> INFORMATION GIVEN:
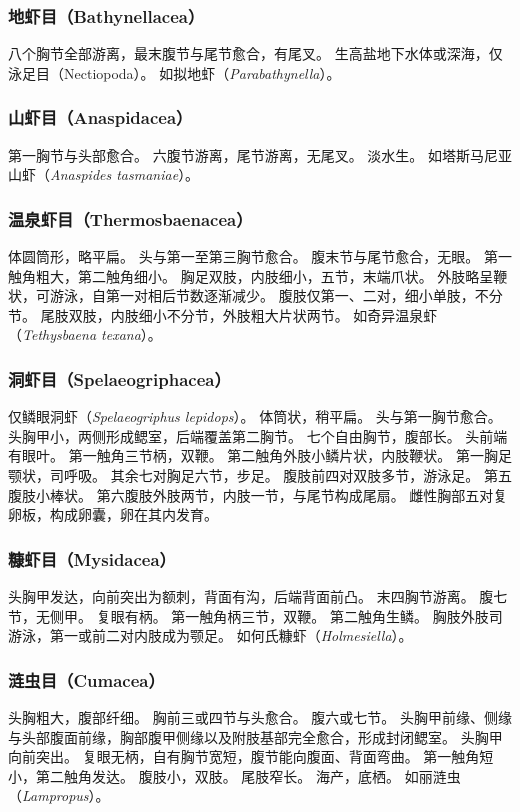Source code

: \documentclass[11pt]{article}
\begin{document}
\subsubsection{地虾目（Bathynellacea）}
八个胸节全部游离，最末腹节与尾节愈合，有尾叉。
生高盐地下水体或深海，仅泳足目（Nectiopoda）。
如拟地虾（\textit{Parabathynella}）。

\subsubsection{山虾目（Anaspidacea）}
第一胸节与头部愈合。
六腹节游离，尾节游离，无尾叉。
淡水生。
如塔斯马尼亚山虾（\textit{Anaspides tasmaniae}）。

\subsubsection{温泉虾目（Thermosbaenacea）}
体圆筒形，略平扁。
头与第一至第三胸节愈合。
腹末节与尾节愈合，无眼。
第一触角粗大，第二触角细小。
胸足双肢，内肢细小，五节，末端爪状。
外肢略呈鞭状，可游泳，自第一对相后节数逐渐减少。
腹肢仅第一、二对，细小单肢，不分节。
尾肢双肢，内肢细小不分节，外肢粗大片状两节。
如奇异温泉虾（\textit{Tethysbaena texana}）。

\subsubsection{洞虾目（Spelaeogriphacea）}
仅鳞眼洞虾（\textit{Spelaeogriphus lepidops}）。
体筒状，稍平扁。
头与第一胸节愈合。
头胸甲小，两侧形成鳃室，后端覆盖第二胸节。
七个自由胸节，腹部长。
头前端有眼叶。
第一触角三节柄，双鞭。
第二触角外肢小鳞片状，内肢鞭状。
第一胸足颚状，司呼吸。
其余七对胸足六节，步足。
腹肢前四对双肢多节，游泳足。
第五腹肢小棒状。
第六腹肢外肢两节，内肢一节，与尾节构成尾扇。
雌性胸部五对复卵板，构成卵囊，卵在其内发育。

\subsubsection{糠虾目（Mysidacea）}
头胸甲发达，向前突出为额刺，背面有沟，后端背面前凸。
末四胸节游离。
腹七节，无侧甲。
复眼有柄。
第一触角柄三节，双鞭。
第二触角生鳞。
胸肢外肢司游泳，第一或前二对内肢成为颚足。
如何氏糠虾（\textit{Holmesiella}）。

\subsubsection{涟虫目（Cumacea）}
头胸粗大，腹部纤细。
胸前三或四节与头愈合。
腹六或七节。
头胸甲前缘、侧缘与头部腹面前缘，胸部腹甲侧缘以及附肢基部完全愈合，形成封闭鳃室。
头胸甲向前突出。
复眼无柄，自有胸节宽短，腹节能向腹面、背面弯曲。
第一触角短小，第二触角发达。
腹肢小，双肢。
尾肢窄长。
海产，底栖。
如丽涟虫（\textit{Lampropus}）。
\end{document}
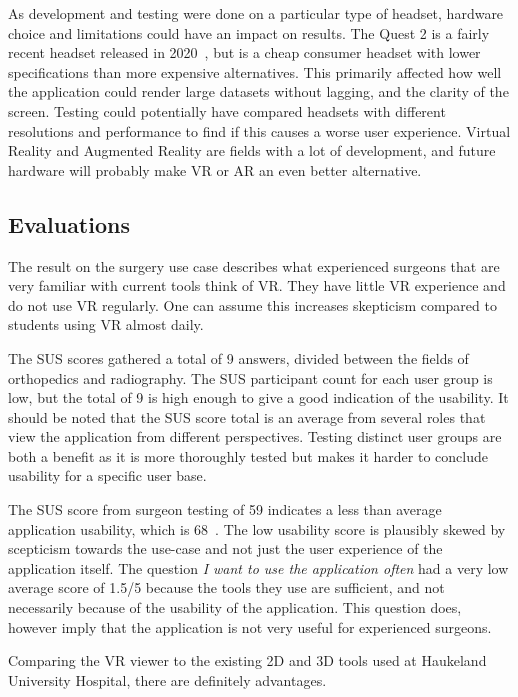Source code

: \documentclass[a4paper]{report}
\begin{document}
As development and testing were done on a particular type of headset, hardware choice and limitations could have an impact on results. The Quest 2 is a fairly recent headset released in 2020~\cite{noauthor_oculus_nodate}, but is a cheap consumer headset with lower specifications than more expensive alternatives. This primarily affected how well the application could render large datasets without lagging, and the clarity of the screen.
Testing could potentially have compared headsets with different resolutions and performance to find if this causes a worse user experience.
Virtual Reality and Augmented Reality are fields with a lot of development, and future hardware will probably make VR or AR an even better alternative.

\subsection{Evaluations} %
The result on the surgery use case describes what experienced surgeons that are very familiar with current tools think of VR. They have little VR experience and do not use VR regularly. One can assume this increases skepticism compared to students using VR almost daily.

The SUS scores gathered a total of 9 answers, divided between the fields of orthopedics and radiography.
The SUS participant count for each user group is low, but the total of 9 is high enough to give a good indication of the usability. It should be noted that the SUS score total is an average from several roles that view the application from different perspectives. Testing distinct user groups are both a benefit as it is more thoroughly tested but makes it harder to conclude usability for a specific user base.

The SUS score from surgeon testing of 59 indicates a less than average application usability, which is 68~\cite{system_usability_scale_sus_system_2013}. The low usability score is plausibly skewed by scepticism towards the use-case and not just the user experience of the application itself. The question \emph{I want to use the application often} had a very low average score of 1.5/5 because the tools they use are sufficient, and not necessarily because of the usability of the application. This question does, however imply that the application is not very useful for experienced surgeons.

Comparing the VR viewer to the existing 2D and 3D tools used at Haukeland University Hospital, there are definitely advantages.
\end{document}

> TASK DESCRIPTION: Print the full listing above again with exact wording and no images.

> RESPONSE TO THIS TASK:
Source code

: \documentclass[11pt]{article}
\begin{document}
\subsubsection{地虾目（Bathynellacea）}
八个胸节全部游离，最末腹节与尾节愈合，有尾叉。
生高盐地下水体或深海，仅泳足目（Nectiopoda）。
如拟地虾（\textit{Parabathynella}）。

\subsubsection{山虾目（Anaspidacea）}
第一胸节与头部愈合。
六腹节游离，尾节游离，无尾叉。
淡水生。
如塔斯马尼亚山虾（\textit{Anaspides tasmaniae}）。

\subsubsection{温泉虾目（Thermosbaenacea）}
体圆筒形，略平扁。
头与第一至第三胸节愈合。
腹末节与尾节愈合，无眼。
第一触角粗大，第二触角细小。
胸足双肢，内肢细小，五节，末端爪状。
外肢略呈鞭状，可游泳，自第一对相后节数逐渐减少。
腹肢仅第一、二对，细小单肢，不分节。
尾肢双肢，内肢细小不分节，外肢粗大片状两节。
如奇异温泉虾（\textit{Tethysbaena texana}）。

\subsubsection{洞虾目（Spelaeogriphacea）}
仅鳞眼洞虾（\textit{Spelaeogriphus lepidops}）。
体筒状，稍平扁。
头与第一胸节愈合。
头胸甲小，两侧形成鳃室，后端覆盖第二胸节。
七个自由胸节，腹部长。
头前端有眼叶。
第一触角三节柄，双鞭。
第二触角外肢小鳞片状，内肢鞭状。
第一胸足颚状，司呼吸。
其余七对胸足六节，步足。
腹肢前四对双肢多节，游泳足。
第五腹肢小棒状。
第六腹肢外肢两节，内肢一节，与尾节构成尾扇。
雌性胸部五对复卵板，构成卵囊，卵在其内发育。

\subsubsection{糠虾目（Mysidacea）}
头胸甲发达，向前突出为额刺，背面有沟，后端背面前凸。
末四胸节游离。
腹七节，无侧甲。
复眼有柄。
第一触角柄三节，双鞭。
第二触角生鳞。
胸肢外肢司游泳，第一或前二对内肢成为颚足。
如何氏糠虾（\textit{Holmesiella}）。

\subsubsection{涟虫目（Cumacea）}
头胸粗大，腹部纤细。
胸前三或四节与头愈合。
腹六或七节。
头胸甲前缘、侧缘与头部腹面前缘，胸部腹甲侧缘以及附肢基部完全愈合，形成封闭鳃室。
头胸甲向前突出。
复眼无柄，自有胸节宽短，腹节能向腹面、背面弯曲。
第一触角短小，第二触角发达。
腹肢小，双肢。
尾肢窄长。
海产，底栖。
如丽涟虫（\textit{Lampropus}）。
\end{document}
Source code

: \documentclass[a4paper]{report}
\begin{document}
As development and testing were done on a particular type of headset, hardware choice and limitations could have an impact on results. The Quest 2 is a fairly recent headset released in 2020~\cite{noauthor_oculus_nodate}, but is a cheap consumer headset with lower specifications than more expensive alternatives. This primarily affected how well the application could render large datasets without lagging, and the clarity of the screen.
Testing could potentially have compared headsets with different resolutions and performance to find if this causes a worse user experience.
Virtual Reality and Augmented Reality are fields with a lot of development, and future hardware will probably make VR or AR an even better alternative.

\subsection{Evaluations} %
The result on the surgery use case describes what experienced surgeons that are very familiar with current tools think of VR. They have little VR experience and do not use VR regularly. One can assume this increases skepticism compared to students using VR almost daily.

The SUS scores gathered a total of 9 answers, divided between the fields of orthopedics and radiography.
The SUS participant count for each user group is low, but the total of 9 is high enough to give a good indication of the usability. It should be noted that the SUS score total is an average from several roles that view the application from different perspectives. Testing distinct user groups are both a benefit as it is more thoroughly tested but makes it harder to conclude usability for a specific user base.

The SUS score from surgeon testing of 59 indicates a less than average application usability, which is 68~\cite{system_usability_scale_sus_system_2013}. The low usability score is plausibly skewed by scepticism towards the use-case and not just the user experience of the application itself. The question \emph{I want to use the application often} had a very low average score of 1.5/5 because the tools they use are sufficient, and not necessarily because of the usability of the application. This question does, however imply that the application is not very useful for experienced surgeons.

Comparing the VR viewer to the existing 2D and 3D tools used at Haukeland University Hospital, there are definitely advantages.
\end{document}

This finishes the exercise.